Beats Antique is a three-piece livetronica outfit based out of the Bay Area, consisting of multi-instrumentalist David Satori, lead percussionist Tommy “Sidecar” Cappel and belly dancer extraordinaire Zoe Jakes. Their unique sound and multimedia show is partly the product of Satori’s extensive travels through West and North Africa and partly influenced by the modern EDM cultural wave. The trio seamlessly weaves classical sitar and gypsy violin riffs with heavy, down-tempo beats, conjuring images of Malian legend Boubacar Traore with a dash of Thievery Corporation and Diplo. Their act is among the best in a current music-industry trend of sophisticated, live, dance-oriented performances designed to optimize audience engagement and immersion.

The trio opened their set with “Roustabout” — a highly stylized, pulsing, electronic jam; the group transformed the venue into a rousing psychedelic gypsy pep rally. Belly dancer Jakes was an enchanting spectacle in the forefront of the stage, wielding a snare drum around her waist, like a drum major, commanding the tempo of the song and whipping up the crowd. The stage was saturated with psychotropic black-and-white film, conjuring images of Middle Eastern contortionists and dancers.

Satori and Cappel could galvanize the crowd with a tidal wave of bass from a Bassnectar sample or transfix the audience like snake charmers, playing slow, exotic melodies. On “Mayans vs. Aliens,” the dancers seized the stage sporting extravagant feathered headdresses, swaying to the rhythm in a highly choreographed way while simultaneously playing percussion. The song itself was an oriental melody; Satori’s violin echoed through the venue over an appropriately lethargic tribal beat.

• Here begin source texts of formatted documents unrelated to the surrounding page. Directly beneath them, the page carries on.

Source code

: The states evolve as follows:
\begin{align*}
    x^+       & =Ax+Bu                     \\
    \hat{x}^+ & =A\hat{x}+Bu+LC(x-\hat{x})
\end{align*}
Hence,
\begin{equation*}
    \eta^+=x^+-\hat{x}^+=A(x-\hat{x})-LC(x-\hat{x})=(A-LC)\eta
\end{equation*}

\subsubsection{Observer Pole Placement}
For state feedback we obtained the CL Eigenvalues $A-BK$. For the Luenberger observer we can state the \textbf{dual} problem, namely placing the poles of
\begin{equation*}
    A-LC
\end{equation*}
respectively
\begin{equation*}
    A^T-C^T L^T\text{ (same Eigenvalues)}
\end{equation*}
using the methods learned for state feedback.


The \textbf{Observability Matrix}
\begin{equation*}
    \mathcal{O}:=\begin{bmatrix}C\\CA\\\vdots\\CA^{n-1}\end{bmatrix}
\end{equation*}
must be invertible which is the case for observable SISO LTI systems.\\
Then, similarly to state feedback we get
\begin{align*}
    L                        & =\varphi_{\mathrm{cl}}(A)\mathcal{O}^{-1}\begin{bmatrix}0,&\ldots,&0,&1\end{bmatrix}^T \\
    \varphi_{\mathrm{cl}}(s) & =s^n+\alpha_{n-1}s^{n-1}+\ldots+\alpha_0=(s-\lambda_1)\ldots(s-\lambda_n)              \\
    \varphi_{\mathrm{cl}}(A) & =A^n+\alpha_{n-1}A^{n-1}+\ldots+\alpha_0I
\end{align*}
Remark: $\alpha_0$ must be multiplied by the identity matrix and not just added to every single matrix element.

Beats Antique’s alien remix of “Colony Collapse” displayed their idiosyncratic brand of EDM in an exceptionally danceable experimental collage of beats and chimes. Jakes came on stage dressed in a flamboyant, sparkly gypsy skirt and bra to perform an outlandish, fascinating belly dance routine. On another song that resembled an electronic, gothic lullaby, Jakes appeared on stage wearing antlers on her head and a voluminous white dress. As the song began to crescendo, she oscillated to the building tempo, her dress expanded and eventually cloaked the stage in a sea of white cloth. A ghostly dim blue light bathed the spectacle and the crowd in a mystical wash.

Toward the end of their set, they played “Beauty Beats,” a song that fused Afrobeat with classical Middle Eastern instrumentation. This obscure mixture of sounds complemented the transcendental atmosphere created by the performers and the epileptic light show, which ended with a vigorous tune that sounded like French gypsy jazz compounded with a blazing electronic drum and bass line. Dancers hit the stage dressed like paranormal cheerleaders waving red-and-blue-cotton-candy-colored pompoms. The crowd was dancing frenetically as if possessed.

By the time the band departed the stage, they had successfully transformed a routine, offseason Tuesday night in the mountains into a freakish, sexy musical circus. As the crowd filed out of Belly Up, you could almost see the tail of a desert caravan of camels wending its way through Arabic tents, the smell of saffron and patchouli wafting through the night.

Will Kahn is a student at Aspen High School.